Albert Mudry, an otorhinolaryngology specialist and adjunct professor at Stanford University who coauthored one the letters in response to the tubarial glands paper, says that he is skeptical about any paper that claims to have discovered something completely novel—whether that’s a new organ or a new scientific technique—because authors often fail to conduct a thorough scan of past literature to verify the novelty. The authors of the tubarial glands paper “use a different anatomical term, but [the structure] was already described many years before and many times before.” Mudry’s letter points out that in the 19th century, anatomists Jean Cruveilhier and Jakob Henle and otologist Adam Politzer described glands in this region of the throat.
See “New Discoveries in Human Anatomy”
The authors stand by their claims. In a response letter, they comment on the criticisms, stating, among other things, that evidence from their study does not rule out the possibly that fluids from the tubarial glands reach the mouth or that amylase is present. They also note that while there have been descriptions of such structures in the past, their study provides a new perspective on prior observations.
“We’ve conducted an extensive study, but obviously there are a lot of ways you can see it, or things that we missed,” says Matthijs Valstar, an oral and maxillofacial surgeon at the Netherlands Cancer Institute (NKI) and a coauthor of the original study.

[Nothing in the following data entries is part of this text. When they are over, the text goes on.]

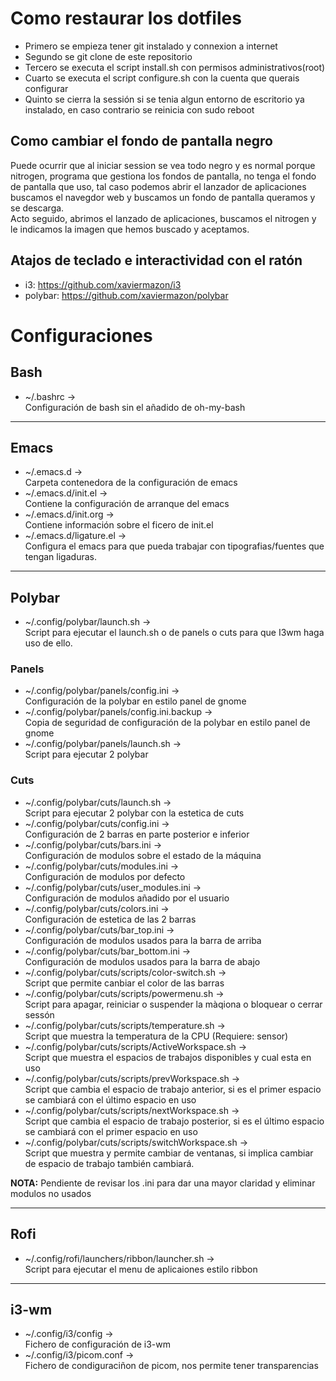 
# Como restaurar los dotfiles

 - Primero se empieza tener git instalado y connexion a internet
 - Segundo se git clone de este repositorio
 - Tercero se executa el script install.sh con permisos administrativos(root)
 - Cuarto se executa el script configure.sh con la cuenta que querais configurar
 - Quinto se cierra la sessión si se tenia algun entorno de escritorio ya 
instalado, en caso contrario se reinicia con sudo reboot

## Como cambiar el fondo de pantalla negro

Puede ocurrir que al iniciar session se vea todo negro y es normal
porque nitrogen, programa que gestiona los fondos de pantalla, no tenga el 
fondo de pantalla que uso, tal caso podemos abrir el lanzador de aplicaciones
buscamos el navegdor web y buscamos un fondo de pantalla queramos y se 
descarga.   
Acto seguido, abrimos el lanzado de aplicaciones, buscamos el nitrogen y 
le indicamos la imagen que hemos buscado y aceptamos.

## Atajos de teclado e interactividad con el ratón

- i3: https://github.com/xaviermazon/i3
- polybar: https://github.com/xaviermazon/polybar

# Configuraciones

## Bash

- ~/.bashrc ->   
	Configuración de bash sin el añadido de oh-my-bash 

----------------------------------------------------------------------------

## Emacs

- ~/.emacs.d ->   
	Carpeta contenedora de la configuración de emacs
- ~/.emacs.d/init.el ->   
    Contiene la configuración de arranque del emacs
- ~/.emacs.d/init.org ->   
	Contiene información sobre el ficero de init.el
- ~/.emacs.d/ligature.el ->   
	Configura el emacs para que pueda trabajar con tipografias/fuentes que 
	tengan ligaduras.

----------------------------------------------------------------------------

## Polybar

- ~/.config/polybar/launch.sh ->   
	Script para ejecutar el launch.sh o de panels o cuts para que I3wm haga
	uso de ello.

### Panels

- ~/.config/polybar/panels/config.ini ->   
	Configuración de la polybar en estilo panel de gnome
- ~/.config/polybar/panels/config.ini.backup ->   
	Copia de seguridad de configuración de la polybar en estilo panel de
	gnome
- ~/.config/polybar/panels/launch.sh ->   
	Script para ejecutar 2 polybar

### Cuts

- ~/.config/polybar/cuts/launch.sh ->   
    Script para ejecutar 2 polybar con la estetica de cuts
- ~/.config/polybar/cuts/config.ini ->   
    Configuración de 2 barras en parte posterior e inferior
- ~/.config/polybar/cuts/bars.ini ->   
    Configuración de modulos sobre el estado de la máquina
- ~/.config/polybar/cuts/modules.ini ->   
	Configuración de modulos por defecto
- ~/.config/polybar/cuts/user_modules.ini ->   
    Configuración de modulos añadido por el usuario
- ~/.config/polybar/cuts/colors.ini ->   
    Configuración de estetica de las 2 barras
- ~/.config/polybar/cuts/bar_top.ini ->   
    Configuración de modulos usados para la barra de arriba
- ~/.config/polybar/cuts/bar_bottom.ini ->   
    Configuración de modulos usados para la barra de abajo
- ~/.config/polybar/cuts/scripts/color-switch.sh ->   
	Script que permite canbiar el color de las barras
- ~/.config/polybar/cuts/scripts/powermenu.sh ->   
    Script para apagar, reiniciar o suspender la màqiona o bloquear o cerrar
	sessón
- ~/.config/polybar/cuts/scripts/temperature.sh ->   
	Script que muestra la temperatura de la CPU (Requiere: sensor)
- ~/.config/polybar/cuts/scripts/ActiveWorkspace.sh ->   
    Script que muestra el espacios de trabajos disponibles y cual esta en 
	uso
- ~/.config/polybar/cuts/scripts/prevWorkspace.sh ->   
    Script que cambia el espacio de trabajo anterior, si es el primer 
	espacio se cambiará con el último espacio en uso
- ~/.config/polybar/cuts/scripts/nextWorkspace.sh ->   
    Script que cambia el espacio de trabajo posterior, si es el último 
	espacio se cambiará con el primer espacio en uso
- ~/.config/polybar/cuts/scripts/switchWorkspace.sh ->   
    Script que muestra y permite cambiar de ventanas, si implica cambiar de
	espacio de trabajo también cambiará.


__NOTA:__ Pendiente de revisar los .ini para dar una mayor claridad y
	  eliminar modulos no usados

----------------------------------------------------------------------------

## Rofi

- ~/.config/rofi/launchers/ribbon/launcher.sh ->   
	Script para ejecutar el menu de aplicaiones estilo ribbon

----------------------------------------------------------------------------

## i3-wm

- ~/.config/i3/config ->   
    Fichero de configuración de i3-wm
- ~/.config/i3/picom.conf ->   
    Fichero de condiguraciñon de picom, nos permite tener transparencias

He adds that there were a number of nuances about the findings mentioned in the paper—such as the acknowledgement that there might be disagreement about whether the tubarial glands were major or minor glands and whether they could be considered separate organs—that he thinks some of the letters did not acknowledge.
Wouter Vogel, a radiation oncologist at the NKI and another coauthor of the tubarial gland study, says he and his colleagues welcome the comments, as they provide avenues for further research. “Some of the authors of the letters were not yet comfortable with declaring these newly discovered glands . . . [and said] that they would like to see additional evidence, and also made very valid suggestions,” Vogel tells The Scientist. “This actually really helps us to explore further and to build more evidence. Of course, then it’s a matter of opinion, how much evidence you need to name something as a gland.”